• [ABOUT THIS EXERCISE]:
The word "Task" occurs in some lines of the data. Return each such line.

··········

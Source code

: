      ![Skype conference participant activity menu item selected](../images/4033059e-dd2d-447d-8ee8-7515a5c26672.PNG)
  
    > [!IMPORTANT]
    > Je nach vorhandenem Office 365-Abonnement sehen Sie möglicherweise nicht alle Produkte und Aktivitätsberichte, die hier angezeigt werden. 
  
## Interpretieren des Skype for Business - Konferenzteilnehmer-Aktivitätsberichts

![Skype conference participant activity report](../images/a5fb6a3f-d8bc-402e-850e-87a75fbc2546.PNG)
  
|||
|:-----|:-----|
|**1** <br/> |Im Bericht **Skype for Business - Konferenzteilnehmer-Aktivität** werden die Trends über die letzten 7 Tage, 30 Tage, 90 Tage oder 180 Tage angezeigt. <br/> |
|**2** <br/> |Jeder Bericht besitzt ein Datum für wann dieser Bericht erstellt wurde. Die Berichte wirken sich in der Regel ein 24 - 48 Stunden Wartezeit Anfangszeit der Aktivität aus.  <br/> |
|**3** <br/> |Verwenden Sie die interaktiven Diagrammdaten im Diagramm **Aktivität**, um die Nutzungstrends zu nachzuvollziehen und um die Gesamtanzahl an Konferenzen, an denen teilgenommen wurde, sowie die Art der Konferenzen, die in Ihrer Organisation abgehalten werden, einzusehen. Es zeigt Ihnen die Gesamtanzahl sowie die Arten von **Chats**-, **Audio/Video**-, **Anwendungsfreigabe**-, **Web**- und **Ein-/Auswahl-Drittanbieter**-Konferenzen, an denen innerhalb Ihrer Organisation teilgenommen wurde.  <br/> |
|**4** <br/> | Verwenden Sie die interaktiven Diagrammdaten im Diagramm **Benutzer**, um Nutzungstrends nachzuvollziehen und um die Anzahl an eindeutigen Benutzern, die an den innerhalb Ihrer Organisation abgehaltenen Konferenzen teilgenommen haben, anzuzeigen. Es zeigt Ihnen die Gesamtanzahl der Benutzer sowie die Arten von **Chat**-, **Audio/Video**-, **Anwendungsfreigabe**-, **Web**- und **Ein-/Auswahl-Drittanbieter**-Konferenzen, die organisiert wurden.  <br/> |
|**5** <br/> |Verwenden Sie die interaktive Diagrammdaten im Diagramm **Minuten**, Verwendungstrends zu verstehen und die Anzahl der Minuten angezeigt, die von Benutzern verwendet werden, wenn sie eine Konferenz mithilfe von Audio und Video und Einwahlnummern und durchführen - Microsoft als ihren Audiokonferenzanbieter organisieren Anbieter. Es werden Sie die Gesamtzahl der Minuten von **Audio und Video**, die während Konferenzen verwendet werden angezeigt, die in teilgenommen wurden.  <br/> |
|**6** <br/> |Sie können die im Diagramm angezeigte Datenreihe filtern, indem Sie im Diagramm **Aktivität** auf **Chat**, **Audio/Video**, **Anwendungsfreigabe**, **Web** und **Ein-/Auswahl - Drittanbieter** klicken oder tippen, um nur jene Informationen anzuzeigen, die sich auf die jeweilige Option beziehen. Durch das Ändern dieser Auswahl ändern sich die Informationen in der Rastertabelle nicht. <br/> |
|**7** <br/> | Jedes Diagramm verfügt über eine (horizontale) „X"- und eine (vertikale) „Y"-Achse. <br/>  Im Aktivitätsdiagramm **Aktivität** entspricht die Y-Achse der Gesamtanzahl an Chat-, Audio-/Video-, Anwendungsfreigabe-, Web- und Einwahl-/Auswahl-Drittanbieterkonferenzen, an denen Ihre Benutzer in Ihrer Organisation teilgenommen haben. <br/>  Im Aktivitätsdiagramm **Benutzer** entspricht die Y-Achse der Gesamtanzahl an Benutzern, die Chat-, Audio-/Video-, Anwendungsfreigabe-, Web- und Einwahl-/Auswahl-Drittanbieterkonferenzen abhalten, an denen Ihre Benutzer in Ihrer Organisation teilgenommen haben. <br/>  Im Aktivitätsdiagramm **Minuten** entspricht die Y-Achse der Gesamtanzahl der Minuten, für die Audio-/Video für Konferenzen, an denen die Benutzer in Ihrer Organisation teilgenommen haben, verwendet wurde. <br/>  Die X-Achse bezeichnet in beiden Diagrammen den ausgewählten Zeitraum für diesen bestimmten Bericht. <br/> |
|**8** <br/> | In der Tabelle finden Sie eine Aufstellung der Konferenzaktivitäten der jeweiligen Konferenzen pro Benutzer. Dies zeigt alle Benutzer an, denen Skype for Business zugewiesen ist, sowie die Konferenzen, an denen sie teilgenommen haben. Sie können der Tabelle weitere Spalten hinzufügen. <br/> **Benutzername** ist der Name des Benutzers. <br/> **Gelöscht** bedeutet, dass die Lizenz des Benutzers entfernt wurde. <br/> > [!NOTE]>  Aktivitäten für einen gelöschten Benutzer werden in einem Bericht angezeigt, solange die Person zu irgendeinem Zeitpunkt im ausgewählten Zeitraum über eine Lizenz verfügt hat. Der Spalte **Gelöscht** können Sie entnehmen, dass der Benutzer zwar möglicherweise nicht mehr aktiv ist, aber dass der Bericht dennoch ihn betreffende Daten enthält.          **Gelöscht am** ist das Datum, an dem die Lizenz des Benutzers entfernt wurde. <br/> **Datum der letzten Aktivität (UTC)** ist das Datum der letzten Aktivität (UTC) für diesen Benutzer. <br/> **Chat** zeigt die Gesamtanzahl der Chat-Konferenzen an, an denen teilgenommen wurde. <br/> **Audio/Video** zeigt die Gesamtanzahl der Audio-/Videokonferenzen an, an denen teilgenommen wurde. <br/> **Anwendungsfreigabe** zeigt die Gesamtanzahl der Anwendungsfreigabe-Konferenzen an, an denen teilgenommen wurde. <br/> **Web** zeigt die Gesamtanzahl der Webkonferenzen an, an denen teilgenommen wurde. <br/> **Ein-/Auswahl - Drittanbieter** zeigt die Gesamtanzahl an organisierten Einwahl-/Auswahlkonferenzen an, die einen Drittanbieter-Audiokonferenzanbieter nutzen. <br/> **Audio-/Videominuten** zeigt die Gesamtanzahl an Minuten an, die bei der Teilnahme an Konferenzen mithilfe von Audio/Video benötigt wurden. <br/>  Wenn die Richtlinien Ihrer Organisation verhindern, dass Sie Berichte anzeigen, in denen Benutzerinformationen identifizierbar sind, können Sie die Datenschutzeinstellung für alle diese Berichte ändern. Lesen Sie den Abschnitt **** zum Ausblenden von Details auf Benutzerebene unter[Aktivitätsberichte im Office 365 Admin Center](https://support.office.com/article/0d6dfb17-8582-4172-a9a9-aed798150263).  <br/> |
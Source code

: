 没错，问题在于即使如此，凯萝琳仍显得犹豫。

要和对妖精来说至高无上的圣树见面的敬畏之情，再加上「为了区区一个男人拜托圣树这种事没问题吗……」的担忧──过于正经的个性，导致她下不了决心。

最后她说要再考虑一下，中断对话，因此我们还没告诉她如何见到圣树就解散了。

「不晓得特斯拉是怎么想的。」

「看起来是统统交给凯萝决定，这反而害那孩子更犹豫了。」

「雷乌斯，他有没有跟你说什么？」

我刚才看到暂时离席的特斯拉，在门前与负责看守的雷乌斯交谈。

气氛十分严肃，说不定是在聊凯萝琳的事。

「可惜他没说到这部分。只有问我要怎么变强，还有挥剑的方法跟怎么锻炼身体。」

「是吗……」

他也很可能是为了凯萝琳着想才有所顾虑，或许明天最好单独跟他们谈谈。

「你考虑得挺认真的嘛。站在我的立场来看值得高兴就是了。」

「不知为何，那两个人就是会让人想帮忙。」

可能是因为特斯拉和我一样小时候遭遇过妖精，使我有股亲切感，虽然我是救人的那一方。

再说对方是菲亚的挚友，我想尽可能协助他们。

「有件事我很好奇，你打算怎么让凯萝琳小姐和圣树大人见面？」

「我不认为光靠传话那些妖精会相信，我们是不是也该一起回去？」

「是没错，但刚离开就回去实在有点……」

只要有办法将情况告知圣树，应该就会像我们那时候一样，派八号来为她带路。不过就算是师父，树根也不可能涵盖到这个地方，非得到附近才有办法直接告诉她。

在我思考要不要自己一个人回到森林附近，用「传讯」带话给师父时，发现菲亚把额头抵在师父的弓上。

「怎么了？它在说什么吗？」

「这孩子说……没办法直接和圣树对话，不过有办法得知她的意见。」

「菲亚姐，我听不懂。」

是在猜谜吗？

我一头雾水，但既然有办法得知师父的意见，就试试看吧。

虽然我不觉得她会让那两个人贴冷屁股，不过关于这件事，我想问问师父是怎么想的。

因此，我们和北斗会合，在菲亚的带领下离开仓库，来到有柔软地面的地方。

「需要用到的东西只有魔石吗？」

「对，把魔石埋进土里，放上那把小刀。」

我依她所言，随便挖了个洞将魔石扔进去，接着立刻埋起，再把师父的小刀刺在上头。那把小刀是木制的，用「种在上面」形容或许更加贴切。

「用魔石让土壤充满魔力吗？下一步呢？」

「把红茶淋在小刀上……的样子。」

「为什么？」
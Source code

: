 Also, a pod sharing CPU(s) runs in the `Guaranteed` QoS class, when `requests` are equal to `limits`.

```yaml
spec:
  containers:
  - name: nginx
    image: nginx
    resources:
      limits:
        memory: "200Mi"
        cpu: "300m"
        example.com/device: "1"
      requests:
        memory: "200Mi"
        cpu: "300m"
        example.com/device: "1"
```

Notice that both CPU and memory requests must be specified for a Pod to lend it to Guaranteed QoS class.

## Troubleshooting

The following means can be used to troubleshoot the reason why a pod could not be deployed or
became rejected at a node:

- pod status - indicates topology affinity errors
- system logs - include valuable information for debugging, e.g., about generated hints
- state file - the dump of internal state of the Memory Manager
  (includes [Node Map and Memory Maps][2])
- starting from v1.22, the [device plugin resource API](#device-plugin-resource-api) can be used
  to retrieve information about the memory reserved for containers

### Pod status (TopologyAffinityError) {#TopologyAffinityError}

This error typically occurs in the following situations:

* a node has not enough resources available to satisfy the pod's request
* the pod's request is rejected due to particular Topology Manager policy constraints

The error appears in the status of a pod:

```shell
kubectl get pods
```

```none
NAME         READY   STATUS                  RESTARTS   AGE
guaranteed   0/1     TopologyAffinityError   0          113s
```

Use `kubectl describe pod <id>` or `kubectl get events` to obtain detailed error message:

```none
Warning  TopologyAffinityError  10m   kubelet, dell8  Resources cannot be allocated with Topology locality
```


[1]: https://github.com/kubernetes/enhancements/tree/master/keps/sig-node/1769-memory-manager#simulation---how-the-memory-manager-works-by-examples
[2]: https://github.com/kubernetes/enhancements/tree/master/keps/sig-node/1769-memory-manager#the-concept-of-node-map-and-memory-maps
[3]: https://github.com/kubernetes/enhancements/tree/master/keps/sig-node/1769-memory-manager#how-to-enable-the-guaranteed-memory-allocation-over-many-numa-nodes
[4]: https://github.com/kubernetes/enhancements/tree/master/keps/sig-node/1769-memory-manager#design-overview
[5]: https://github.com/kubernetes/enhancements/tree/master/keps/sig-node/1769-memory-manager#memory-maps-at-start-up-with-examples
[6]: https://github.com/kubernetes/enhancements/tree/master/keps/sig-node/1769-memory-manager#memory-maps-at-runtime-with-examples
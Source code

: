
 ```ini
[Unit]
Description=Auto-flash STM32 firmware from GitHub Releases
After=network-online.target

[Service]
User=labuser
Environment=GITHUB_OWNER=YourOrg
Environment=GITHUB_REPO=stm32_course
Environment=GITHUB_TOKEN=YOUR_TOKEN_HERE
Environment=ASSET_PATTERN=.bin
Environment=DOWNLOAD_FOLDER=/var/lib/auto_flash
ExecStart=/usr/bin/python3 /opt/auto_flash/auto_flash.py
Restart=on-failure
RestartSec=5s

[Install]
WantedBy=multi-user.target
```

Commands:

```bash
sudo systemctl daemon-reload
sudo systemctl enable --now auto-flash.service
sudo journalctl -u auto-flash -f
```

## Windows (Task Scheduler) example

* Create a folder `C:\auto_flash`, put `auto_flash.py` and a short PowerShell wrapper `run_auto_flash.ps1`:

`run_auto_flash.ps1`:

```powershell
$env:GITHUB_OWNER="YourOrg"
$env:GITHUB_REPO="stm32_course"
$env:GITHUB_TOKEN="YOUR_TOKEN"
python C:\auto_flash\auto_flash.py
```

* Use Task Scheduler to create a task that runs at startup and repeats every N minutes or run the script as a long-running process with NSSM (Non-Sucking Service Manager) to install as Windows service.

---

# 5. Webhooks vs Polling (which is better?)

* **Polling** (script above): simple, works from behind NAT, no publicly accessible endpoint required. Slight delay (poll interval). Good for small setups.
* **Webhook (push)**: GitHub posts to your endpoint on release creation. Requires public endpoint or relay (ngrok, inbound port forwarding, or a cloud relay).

··········

• [RESULT OF THE EXERCISE]:
## Windows (Task Scheduler) example
* Use Task Scheduler to create a task that runs at startup and repeats every N minutes or run the script as a long-running process with NSSM (Non-Sucking Service Manager) to install as Windows service.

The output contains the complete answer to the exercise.